Gerald Murphy. Wasp and Pear. 1929
Laura Hoptman: Gerald Murphy painted only around a dozen pictures over a really short period of time, from around 1927 to 1929. And all those pictures were inspired by Cubist works, by Picasso, Juan Gris, and Léger. These were his friends, and he followed their progress as artists. He lived with his wife Sara in Antibes, in the south of France, in the 1920s. And they entertained a really glittering coterie of artists, composers, writers; like Ernest Hemingway and F. Scott Fitzgerald, the impresario Sergei Diaghilev, the composer Igor Stravinsky. He's gone down in history more as a master of the art of living, a bon vivant, than he has as an artist. Although, during the period of time that he made these paintings, they were much admired.

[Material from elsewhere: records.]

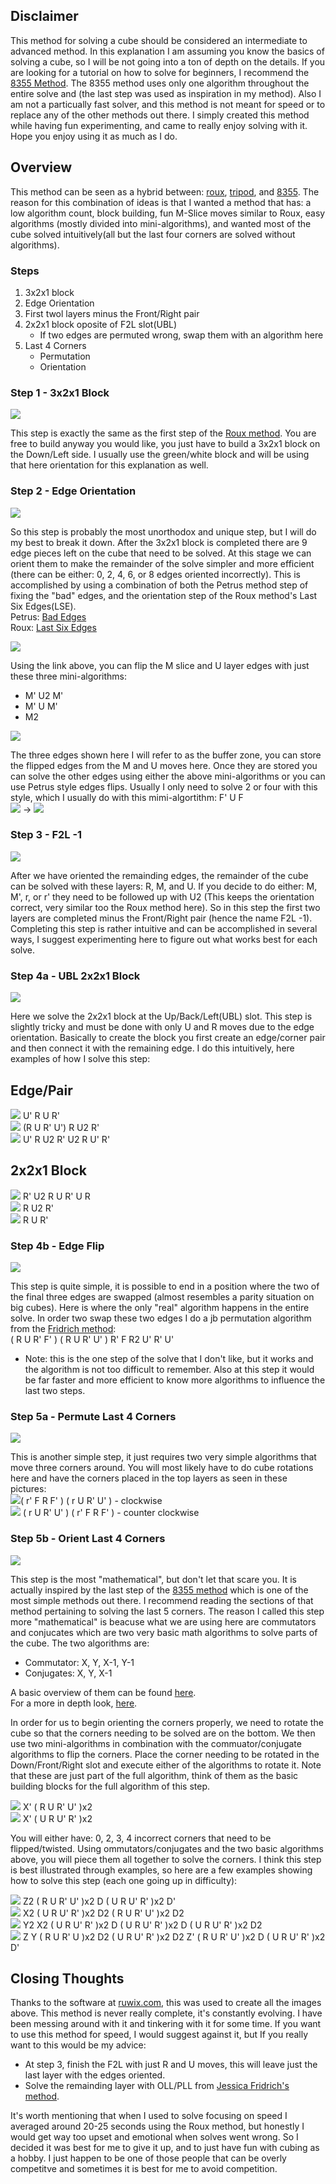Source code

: ## Disclaimer
This method for solving a cube should be considered an intermediate to advanced method. In this explanation I am assuming you know the basics of solving a cube, so I will be not going into a ton of depth on the details. If you are looking for a tutorial on how to solve for beginners, I recommend the [8355 Method](http://cube.crider.co.uk/beginner.php). The 8355 method uses only one algorithm throughout the entire solve and (the last step was used as inspiration in my method). Also I am not a particually fast solver, and this method is not meant for speed or to replace any of the other methods out there. I simply created this method while having fun experimenting, and came to really enjoy solving with it. Hope you enjoy using it as much as I do.

## Overview
This method can be seen as a hybrid between: [roux](http://grrroux.free.fr/method/Intro.html), [tripod](https://mzrg.com/rubik/methods/tripod/), and [8355](http://cube.crider.co.uk/beginner.php). The reason for this combination of ideas is that I wanted a method that has: a low algorithm count, block building, fun M-Slice moves similar to Roux, easy algorithms (mostly divided into mini-algorithms), and wanted most of the cube solved intuitively(all but the last four corners are solved without algorithms).

### Steps
1. 3x2x1 block
2. Edge Orientation
3. First twol layers minus the Front/Right pair
4. 2x2x1 block oposite of F2L slot(UBL)
   * If two edges are permuted wrong, swap them with an algorithm here
5. Last 4 Corners
   * Permutation
   * Orientation

### Step 1 - 3x2x1 Block

![](pics/step1.png)  

This step is exactly the same as the first step of the [Roux method](http://grrroux.free.fr/method/Step_1.html). You are free to build anyway you would like, you just have to build a 3x2x1 block on the Down/Left side. I usually use the green/white block and will be using that here orientation for this explanation as well.

### Step 2 - Edge Orientation

![](pics/eo_full.png)  

So this step is probably the most unorthodox and unique step, but I will do my best to break it down. After the 3x2x1 block is completed there are 9 edge pieces left on the cube that need to be solved.  At this stage we can orient them to make the remainder of the solve simpler and more efficient (there can be either: 0, 2, 4, 6, or 8 edges oriented incorrectly). This is accomplished by using a combination of both the Petrus method step of fixing the "bad" edges, and the orientation step of the Roux method's Last Six Edges(LSE).  
Petrus: [Bad Edges](https://lar5.com/cube/fas3.html)  
Roux: [Last Six Edges](http://grrroux.free.fr/method/Step_4.html)  

![](pics/eo_roux.png)  

Using the link above, you can flip the M slice and U layer edges with just these three mini-algorithms:

* M' U2 M'
* M' U M'
* M2

![](pics/eo_buffer.png)  

The three edges shown here I will refer to as the buffer zone, you can store the flipped edges from the M and U moves here. Once they are stored you can solve the other edges using either the above mini-algorithms or you can use Petrus style edges flips. Usually I only need to solve 2 or four with this style, which I usually do with this mimi-algortithm: F' U F  
![](pics/edge_flip_start.png) -> ![](pics/edge_flip_end.png)  

### Step 3 - F2L -1

![](pics/f2l.png)  

After we have oriented the remainding edges, the remainder of the cube can be solved with these layers: R, M, and U. If you decide to do either: M, M', r, or r' they need to be followed up with U2 (This keeps the orientation correct, very similar too the Roux method here). So in this step the first two layers are completed minus the Front/Right pair (hence the name F2L -1). Completing this step is rather intuitive and can be accomplished in several ways, I suggest experimenting here to figure out what works best for each solve.

### Step 4a - UBL 2x2x1 Block

![](pics/ubl.png)  

Here we solve the 2x2x1 block at the Up/Back/Left(UBL) slot. This step is slightly tricky and must be done with only U and R moves due to the edge orientation. Basically to create the block you first create an edge/corner pair and then connect it with the remaining edge. I do this intuitively, here examples of how I solve this step:  

## Edge/Pair
![](pics/ubl_4.png) U' R U R'  
![](pics/ubl_5.png) (R U R' U') R U2 R'  
![](pics/ubl_6.png) U' R U2 R' U2 R U' R'

## 2x2x1 Block

![](pics/ubl_1.png) R' U2 R U R' U R  
![](pics/ubl_2.png) R U2 R'  
![](pics/ubl_3.png) R U R'  

### Step 4b - Edge Flip

![](pics/flip.png)  

This step is quite simple, it is possible to end in a position where the two of the final three edges are swapped (almost resembles a parity situation on big cubes). Here is where the only "real" algorithm happens in the entire solve. In order two swap these two edges I do a jb permutation algorithm from the [Fridrich method](http://www.ws.binghamton.edu/fridrich/cube.html):  
( R U R' F' ) ( R U R' U' ) R' F R2 U' R' U'  

* Note: this is the one step of the solve that I don't like, but it works and the algorithm is not too difficult to remember. Also at this step it would be far faster and more efficient to know more algorithms to influence the last two steps.

### Step 5a - Permute Last 4 Corners

![](pics/corners.png)  

This is another simple step, it just requires two very simple algorithms that move three corners around. You will most likely have to do cube rotations here and have the corners placed in the top layers as seen in these pictures:  
![](pics/clockwise.png)( r' F R F' ) ( r U R' U' ) - clockwise  
![](pics/counter_clockwise.png) ( r U R' U' ) ( r' F R F' ) - counter clockwise  

### Step 5b - Orient Last 4 Corners

![](pics/two_corners.png)  

This step is the most "mathematical", but don't let that scare you. It is actually inspired by the last step of the [8355 method](http://cube.crider.co.uk/beginner.php) which is one of the most simple methods out there. I recommend reading the sections of that method pertaining to solving the last 5 corners. The reason I called this step more "mathematical" is beacuse what we are using here are commutators and conjucates which are two very basic math algorithms to solve parts of the cube. The two algorithms are:

* Commutator: X, Y, X-1, Y-1
* Conjugates: X, Y, X-1

A basic overview of them can be found [here](https://ruwix.com/the-rubiks-cube/commutators-conjugates/).  
For a more in depth look, [here](https://www.ryanheise.com/cube/fundamental_techniques.html).  

In order for us to begin orienting the corners properly, we need to rotate the cube so that the corners needing to be solved are on the bottom. We then use two mini-algorithms in combination with the commuator/conjugate algorithms to flip the corners. Place the corner needing to be rotated in the Down/Front/Right slot and execute either of the algorithms to rotate it. Note that these are just part of the full algorithm, think of them as the basic building blocks for the full algorithm of this step.  

![](pics/twist_1.png) X' ( R U R' U' )x2  
![](pics/twist_2.png) X' ( U R U' R' )x2  

You will either have: 0, 2, 3, 4 incorrect corners that need to be flipped/twisted. Using ommutators/conjugates and the two basic algorithms above, you will piece them all together to solve the corners. I think this step is best illustrated through examples, so here are a few examples showing how to solve this step (each one going up in difficulty):  

![](pics/flip_1.png) Z2 ( R U R' U' )x2 D ( U R U' R' )x2 D'  
![](pics/flip_2.png) X2 ( U R U' R' )x2 D2 ( R U R' U' )x2 D2  
![](pics/flip_3.png) Y2 X2 ( U R U' R' )x2 D ( U R U' R' )x2 D ( U R U' R' )x2 D2  
![](pics/flip_4.png) Z Y ( R U R' U )x2 D2 ( U R U' R' )x2 D2 Z' ( R U R' U' )x2 D ( U R U' R' )x2 D'

## Closing Thoughts
Thanks to the software at [ruwix.com](https://ruwix.com/online-rubiks-cube-solver-program/), this was used to create all the images above. This method is never really complete, it's constantly evolving. I have been messing around with it and tinkering with it for some time. If you want to use this method for speed, I would suggest against it, but If you really want to this would be my advice:

* At step 3, finish the F2L with just R and U moves, this will leave just the last layer with the edges oriented.
* Solve the remainding layer with OLL/PLL from [Jessica Fridrich's method](http://www.ws.binghamton.edu/fridrich/cube.html).

It's worth mentioning that when I used to solve focusing on speed I averaged around 20-25 seconds using the Roux method, but honestly I would get way too upset and emotional when solves went wrong. So I decided it was best for me to give it up, and to just have fun with cubing as a hobby. I just happen to be one of those people that can be overly competitve and sometimes it is best for me to avoid competition.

The composition of this picture, Wasp And Pear, exhibits a really thorough understanding of the simultaneity of Cubism. You can see that kind of layering and the interest in looking at objects from many different points of view. The pear in the painting, in fact, can be seen from the front and also from the inside. What makes it different, though, from earlier Cubist works by artists like Pablo Picasso, is this sharp, clean graphic line. Murphy adopted the flat planes of Cubism but sharpened them so that the objects in the paintings have a real clarity, kind of a graphic nature, which reminds you not only of illustrations, but of advertising. The work itself, though, according to Murphy, was inspired by educational illustrations—the kind of thing that you see in an elementary school classroom, pinned up above a blackboard.